About this task ▸ Each entry should be duplicated exactly, with no line missing.

Input material ▸
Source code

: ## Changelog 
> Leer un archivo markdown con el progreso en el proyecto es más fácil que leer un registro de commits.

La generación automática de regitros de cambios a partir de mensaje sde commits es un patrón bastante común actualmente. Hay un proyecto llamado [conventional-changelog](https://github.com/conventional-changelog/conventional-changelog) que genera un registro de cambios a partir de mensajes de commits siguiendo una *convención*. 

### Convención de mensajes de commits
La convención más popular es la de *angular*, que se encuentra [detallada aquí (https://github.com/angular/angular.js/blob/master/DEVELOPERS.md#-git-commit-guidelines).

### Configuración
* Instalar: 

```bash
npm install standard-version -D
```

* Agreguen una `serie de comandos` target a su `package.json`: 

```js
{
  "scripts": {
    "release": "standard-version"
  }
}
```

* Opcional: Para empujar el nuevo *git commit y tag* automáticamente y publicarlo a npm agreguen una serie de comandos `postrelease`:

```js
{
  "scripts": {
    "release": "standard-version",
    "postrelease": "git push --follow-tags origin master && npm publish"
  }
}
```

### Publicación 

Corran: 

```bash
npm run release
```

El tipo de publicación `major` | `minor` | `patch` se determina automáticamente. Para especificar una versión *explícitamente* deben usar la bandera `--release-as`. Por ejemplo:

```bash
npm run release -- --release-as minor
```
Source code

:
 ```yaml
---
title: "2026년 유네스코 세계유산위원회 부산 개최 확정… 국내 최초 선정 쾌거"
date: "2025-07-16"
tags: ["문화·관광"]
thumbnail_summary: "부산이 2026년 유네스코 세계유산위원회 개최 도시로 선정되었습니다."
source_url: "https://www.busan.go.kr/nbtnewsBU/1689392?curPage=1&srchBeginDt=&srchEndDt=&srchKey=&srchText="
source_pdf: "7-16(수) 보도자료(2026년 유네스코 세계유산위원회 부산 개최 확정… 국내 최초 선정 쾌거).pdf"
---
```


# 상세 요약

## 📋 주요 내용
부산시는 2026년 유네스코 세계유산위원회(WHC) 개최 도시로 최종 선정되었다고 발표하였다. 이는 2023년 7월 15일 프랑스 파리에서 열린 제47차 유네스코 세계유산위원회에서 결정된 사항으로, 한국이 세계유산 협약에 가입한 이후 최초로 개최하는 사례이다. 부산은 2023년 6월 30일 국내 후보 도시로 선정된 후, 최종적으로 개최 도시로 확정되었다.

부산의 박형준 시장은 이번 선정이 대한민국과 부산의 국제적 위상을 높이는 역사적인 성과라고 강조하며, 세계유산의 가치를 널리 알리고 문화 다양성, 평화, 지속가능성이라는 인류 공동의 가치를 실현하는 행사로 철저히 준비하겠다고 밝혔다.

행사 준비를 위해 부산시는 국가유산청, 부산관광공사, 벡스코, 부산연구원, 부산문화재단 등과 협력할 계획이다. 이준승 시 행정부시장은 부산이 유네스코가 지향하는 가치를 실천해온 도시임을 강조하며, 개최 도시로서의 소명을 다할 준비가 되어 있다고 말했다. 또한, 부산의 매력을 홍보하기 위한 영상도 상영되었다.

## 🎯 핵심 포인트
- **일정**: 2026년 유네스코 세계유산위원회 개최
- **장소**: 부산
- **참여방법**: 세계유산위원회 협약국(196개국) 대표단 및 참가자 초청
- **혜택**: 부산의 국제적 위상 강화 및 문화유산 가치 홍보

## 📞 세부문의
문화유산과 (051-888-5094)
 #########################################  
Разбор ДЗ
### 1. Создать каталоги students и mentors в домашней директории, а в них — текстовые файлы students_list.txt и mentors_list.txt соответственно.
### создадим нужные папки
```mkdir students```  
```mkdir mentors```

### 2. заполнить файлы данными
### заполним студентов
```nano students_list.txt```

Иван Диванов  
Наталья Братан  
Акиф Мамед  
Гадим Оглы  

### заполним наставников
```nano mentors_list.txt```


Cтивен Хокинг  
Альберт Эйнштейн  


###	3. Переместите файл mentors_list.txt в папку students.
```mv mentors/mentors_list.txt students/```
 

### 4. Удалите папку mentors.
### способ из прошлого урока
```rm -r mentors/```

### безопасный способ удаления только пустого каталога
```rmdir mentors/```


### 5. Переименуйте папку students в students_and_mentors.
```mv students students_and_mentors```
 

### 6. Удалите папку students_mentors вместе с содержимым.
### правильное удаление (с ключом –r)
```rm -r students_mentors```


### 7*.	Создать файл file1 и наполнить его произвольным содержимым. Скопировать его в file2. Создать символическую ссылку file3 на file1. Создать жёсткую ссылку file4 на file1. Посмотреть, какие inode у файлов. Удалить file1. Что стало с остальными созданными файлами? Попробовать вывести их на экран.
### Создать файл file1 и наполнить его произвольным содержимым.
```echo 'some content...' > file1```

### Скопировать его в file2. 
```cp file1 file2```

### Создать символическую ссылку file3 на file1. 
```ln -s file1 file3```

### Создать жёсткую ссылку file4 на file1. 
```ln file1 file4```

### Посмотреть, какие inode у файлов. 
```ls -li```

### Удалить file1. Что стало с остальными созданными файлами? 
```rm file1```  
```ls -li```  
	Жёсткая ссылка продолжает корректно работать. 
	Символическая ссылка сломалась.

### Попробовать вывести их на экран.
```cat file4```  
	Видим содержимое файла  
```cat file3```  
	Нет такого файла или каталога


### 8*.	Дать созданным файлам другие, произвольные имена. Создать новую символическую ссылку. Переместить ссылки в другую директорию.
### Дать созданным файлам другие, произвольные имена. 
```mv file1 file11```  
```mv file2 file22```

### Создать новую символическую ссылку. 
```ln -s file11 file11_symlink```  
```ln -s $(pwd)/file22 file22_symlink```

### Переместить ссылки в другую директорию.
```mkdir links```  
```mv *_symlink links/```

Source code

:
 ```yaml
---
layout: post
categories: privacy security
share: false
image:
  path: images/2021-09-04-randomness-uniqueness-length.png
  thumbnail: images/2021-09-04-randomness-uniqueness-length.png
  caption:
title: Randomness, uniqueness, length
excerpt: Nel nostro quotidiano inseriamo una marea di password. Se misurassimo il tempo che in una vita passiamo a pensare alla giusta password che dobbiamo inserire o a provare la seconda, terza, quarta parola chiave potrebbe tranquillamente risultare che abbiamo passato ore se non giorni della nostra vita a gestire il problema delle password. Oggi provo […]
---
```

Response box ▸
Source code

: ## Changelog 
> Leer un archivo markdown con el progreso en el proyecto es más fácil que leer un registro de commits.

La generación automática de regitros de cambios a partir de mensaje sde commits es un patrón bastante común actualmente. Hay un proyecto llamado [conventional-changelog](https://github.com/conventional-changelog/conventional-changelog) que genera un registro de cambios a partir de mensajes de commits siguiendo una *convención*. 

### Convención de mensajes de commits
La convención más popular es la de *angular*, que se encuentra [detallada aquí (https://github.com/angular/angular.js/blob/master/DEVELOPERS.md#-git-commit-guidelines).

### Configuración
* Instalar: 

```bash
npm install standard-version -D
```

* Agreguen una `serie de comandos` target a su `package.json`: 

```js
{
  "scripts": {
    "release": "standard-version"
  }
}
```

* Opcional: Para empujar el nuevo *git commit y tag* automáticamente y publicarlo a npm agreguen una serie de comandos `postrelease`:

```js
{
  "scripts": {
    "release": "standard-version",
    "postrelease": "git push --follow-tags origin master && npm publish"
  }
}
```

### Publicación 

Corran: 

```bash
npm run release
```

El tipo de publicación `major` | `minor` | `patch` se determina automáticamente. Para especificar una versión *explícitamente* deben usar la bandera `--release-as`. Por ejemplo:

```bash
npm run release -- --release-as minor
```
Source code

:
 ```yaml
---
title: "2026년 유네스코 세계유산위원회 부산 개최 확정… 국내 최초 선정 쾌거"
date: "2025-07-16"
tags: ["문화·관광"]
thumbnail_summary: "부산이 2026년 유네스코 세계유산위원회 개최 도시로 선정되었습니다."
source_url: "https://www.busan.go.kr/nbtnewsBU/1689392?curPage=1&srchBeginDt=&srchEndDt=&srchKey=&srchText="
source_pdf: "7-16(수) 보도자료(2026년 유네스코 세계유산위원회 부산 개최 확정… 국내 최초 선정 쾌거).pdf"
---
```


# 상세 요약

## 📋 주요 내용
부산시는 2026년 유네스코 세계유산위원회(WHC) 개최 도시로 최종 선정되었다고 발표하였다. 이는 2023년 7월 15일 프랑스 파리에서 열린 제47차 유네스코 세계유산위원회에서 결정된 사항으로, 한국이 세계유산 협약에 가입한 이후 최초로 개최하는 사례이다. 부산은 2023년 6월 30일 국내 후보 도시로 선정된 후, 최종적으로 개최 도시로 확정되었다.

부산의 박형준 시장은 이번 선정이 대한민국과 부산의 국제적 위상을 높이는 역사적인 성과라고 강조하며, 세계유산의 가치를 널리 알리고 문화 다양성, 평화, 지속가능성이라는 인류 공동의 가치를 실현하는 행사로 철저히 준비하겠다고 밝혔다.

행사 준비를 위해 부산시는 국가유산청, 부산관광공사, 벡스코, 부산연구원, 부산문화재단 등과 협력할 계획이다. 이준승 시 행정부시장은 부산이 유네스코가 지향하는 가치를 실천해온 도시임을 강조하며, 개최 도시로서의 소명을 다할 준비가 되어 있다고 말했다. 또한, 부산의 매력을 홍보하기 위한 영상도 상영되었다.

## 🎯 핵심 포인트
- **일정**: 2026년 유네스코 세계유산위원회 개최
- **장소**: 부산
- **참여방법**: 세계유산위원회 협약국(196개국) 대표단 및 참가자 초청
- **혜택**: 부산의 국제적 위상 강화 및 문화유산 가치 홍보

## 📞 세부문의
문화유산과 (051-888-5094)
 #########################################  
Разбор ДЗ
### 1. Создать каталоги students и mentors в домашней директории, а в них — текстовые файлы students_list.txt и mentors_list.txt соответственно.
### создадим нужные папки
```mkdir students```  
```mkdir mentors```

### 2. заполнить файлы данными
### заполним студентов
```nano students_list.txt```

Иван Диванов  
Наталья Братан  
Акиф Мамед  
Гадим Оглы  

### заполним наставников
```nano mentors_list.txt```


Cтивен Хокинг  
Альберт Эйнштейн  


###	3. Переместите файл mentors_list.txt в папку students.
```mv mentors/mentors_list.txt students/```
 

### 4. Удалите папку mentors.
### способ из прошлого урока
```rm -r mentors/```

### безопасный способ удаления только пустого каталога
```rmdir mentors/```


### 5. Переименуйте папку students в students_and_mentors.
```mv students students_and_mentors```
 

### 6. Удалите папку students_mentors вместе с содержимым.
### правильное удаление (с ключом –r)
```rm -r students_mentors```


### 7*.	Создать файл file1 и наполнить его произвольным содержимым. Скопировать его в file2. Создать символическую ссылку file3 на file1. Создать жёсткую ссылку file4 на file1. Посмотреть, какие inode у файлов. Удалить file1. Что стало с остальными созданными файлами? Попробовать вывести их на экран.
### Создать файл file1 и наполнить его произвольным содержимым.
```echo 'some content...' > file1```

### Скопировать его в file2. 
```cp file1 file2```

### Создать символическую ссылку file3 на file1. 
```ln -s file1 file3```

### Создать жёсткую ссылку file4 на file1. 
```ln file1 file4```

### Посмотреть, какие inode у файлов. 
```ls -li```

### Удалить file1. Что стало с остальными созданными файлами? 
```rm file1```  
```ls -li```  
	Жёсткая ссылка продолжает корректно работать. 
	Символическая ссылка сломалась.

### Попробовать вывести их на экран.
```cat file4```  
	Видим содержимое файла  
```cat file3```  
	Нет такого файла или каталога


### 8*.	Дать созданным файлам другие, произвольные имена. Создать новую символическую ссылку. Переместить ссылки в другую директорию.
### Дать созданным файлам другие, произвольные имена. 
```mv file1 file11```  
```mv file2 file22```

### Создать новую символическую ссылку. 
```ln -s file11 file11_symlink```  
```ln -s $(pwd)/file22 file22_symlink```

### Переместить ссылки в другую директорию.
```mkdir links```  
```mv *_symlink links/```

Source code

:
 ```yaml
---
layout: post
categories: privacy security
share: false
image:
  path: images/2021-09-04-randomness-uniqueness-length.png
  thumbnail: images/2021-09-04-randomness-uniqueness-length.png
  caption:
title: Randomness, uniqueness, length
excerpt: Nel nostro quotidiano inseriamo una marea di password. Se misurassimo il tempo che in una vita passiamo a pensare alla giusta password che dobbiamo inserire o a provare la seconda, terza, quarta parola chiave potrebbe tranquillamente risultare che abbiamo passato ore se non giorni della nostra vita a gestire il problema delle password. Oggi provo […]
---
```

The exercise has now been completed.